The second full-fledged role for the mature Bugs, Chuck Jones' Elmer's Pet Rabbit
(1941), is the first to use Bugs' name on-screen: it appears in a title
card, "featuring Bugs Bunny," at the start of the film (which was
edited in following the success of A Wild Hare). However, Bugs'
voice and personality in this cartoon is noticeably different, and his
design was slightly altered as well; Bugs' visual design is based on the
prototype rabbit in Candid Camera, but with yellow gloves and no
buck teeth, has a lower-pitched voice and a more aggressive, arrogant
and thuggish personality. After Pet Rabbit, however, subsequent Bugs appearances returned to normal: the Wild Hare visual design returned, and Blanc re-used the Wild Hare voice characterization. The Wild Hare personality also returned as well. Hiawatha's Rabbit Hunt (1941), directed by Friz Freleng, became the second Bugs Bunny cartoon to receive an Academy Award nomination. The fact that it didn't win the award was later spoofed somewhat in What's Cookin' Doc? (1944), in which Bugs demands a recount (claiming to be a victim of "sa-bo-TAH-gee") after losing the Oscar to Jimmy Cagney and presents a clip from Hiawatha's Rabbit Hunt to prove his point.

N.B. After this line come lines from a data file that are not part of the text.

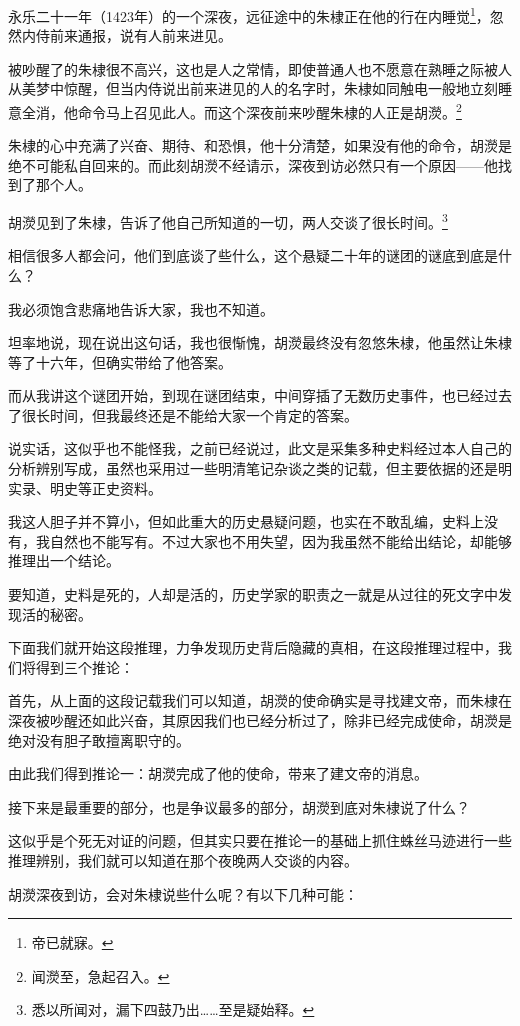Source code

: \begin{multicols}{\theparacolNo}
永乐二十一年（1423年）的一个深夜，远征途中的朱棣正在他的行在内睡觉\footnote{帝已就寐。}，忽然内侍前来通报，说有人前来进见。

被吵醒了的朱棣很不高兴，这也是人之常情，即使普通人也不愿意在熟睡之际被人从美梦中惊醒，但当内侍说出前来进见的人的名字时，朱棣如同触电一般地立刻睡意全消，他命令马上召见此人。而这个深夜前来吵醒朱棣的人正是胡濙。\footnote{闻濙至，急起召入。}

朱棣的心中充满了兴奋、期待、和恐惧，他十分清楚，如果没有他的命令，胡濙是绝不可能私自回来的。而此刻胡濙不经请示，深夜到访必然只有一个原因——他找到了那个人。

胡濙见到了朱棣，告诉了他自己所知道的一切，两人交谈了很长时间。\footnote{悉以所闻对，漏下四鼓乃出……至是疑始释。}

相信很多人都会问，他们到底谈了些什么，这个悬疑二十年的谜团的谜底到底是什么？

我必须饱含悲痛地告诉大家，我也不知道。

坦率地说，现在说出这句话，我也很惭愧，胡濙最终没有忽悠朱棣，他虽然让朱棣等了十六年，但确实带给了他答案。

而从我讲这个谜团开始，到现在谜团结束，中间穿插了无数历史事件，也已经过去了很长时间，但我最终还是不能给大家一个肯定的答案。

说实话，这似乎也不能怪我，之前已经说过，此文是采集多种史料经过本人自己的分析辨别写成，虽然也采用过一些明清笔记杂谈之类的记载，但主要依据的还是明实录、明史等正史资料。

我这人胆子并不算小，但如此重大的历史悬疑问题，也实在不敢乱编，史料上没有，我自然也不能写有。不过大家也不用失望，因为我虽然不能给出结论，却能够推理出一个结论。

要知道，史料是死的，人却是活的，历史学家的职责之一就是从过往的死文字中发现活的秘密。

下面我们就开始这段推理，力争发现历史背后隐藏的真相，在这段推理过程中，我们将得到三个推论：

首先，从上面的这段记载我们可以知道，胡濙的使命确实是寻找建文帝，而朱棣在深夜被吵醒还如此兴奋，其原因我们也已经分析过了，除非已经完成使命，胡濙是绝对没有胆子敢擅离职守的。

由此我们得到推论一：胡濙完成了他的使命，带来了建文帝的消息。

接下来是最重要的部分，也是争议最多的部分，胡濙到底对朱棣说了什么？

这似乎是个死无对证的问题，但其实只要在推论一的基础上抓住蛛丝马迹进行一些推理辨别，我们就可以知道在那个夜晚两人交谈的内容。

胡濙深夜到访，会对朱棣说些什么呢？有以下几种可能：


\end{multicols}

By 1942, Bugs had become the number one star of Merrie Melodies.
The series was originally intended only for one-shot characters in
films after several early attempts to introduce characters (Foxy, Goopy Geer and Piggy) failed under Harman–Ising. By the mid-1930s, under Leon Schlesinger, Merrie Melodies started introducing newer characters. Bugs Bunny Gets the Boid (1942) shows a slight redesign of Bugs, with less-prominent front teeth and a rounder head. The character was reworked by Robert McKimson,
then an animator in Clampett's unit. The redesign at first was only
used in the films created by Clampett's unit, but in time it would be
taken up by the other directors, with Freleng and Frank Tashlin
the first. When McKimson was himself promoted to director, he created
yet another version, with more slanted eyes, longer teeth and a much
larger mouth. He used this version until 1949 (as did Art Davis
for the one Bugs Bunny film he directed) when he started using the
version he had designed for Clampett. Jones would come up with his own
slight modification, and the voice had slight variations between the
units. Bugs also made cameos in Avery's final Warner Bros. cartoon, Crazy Cruise.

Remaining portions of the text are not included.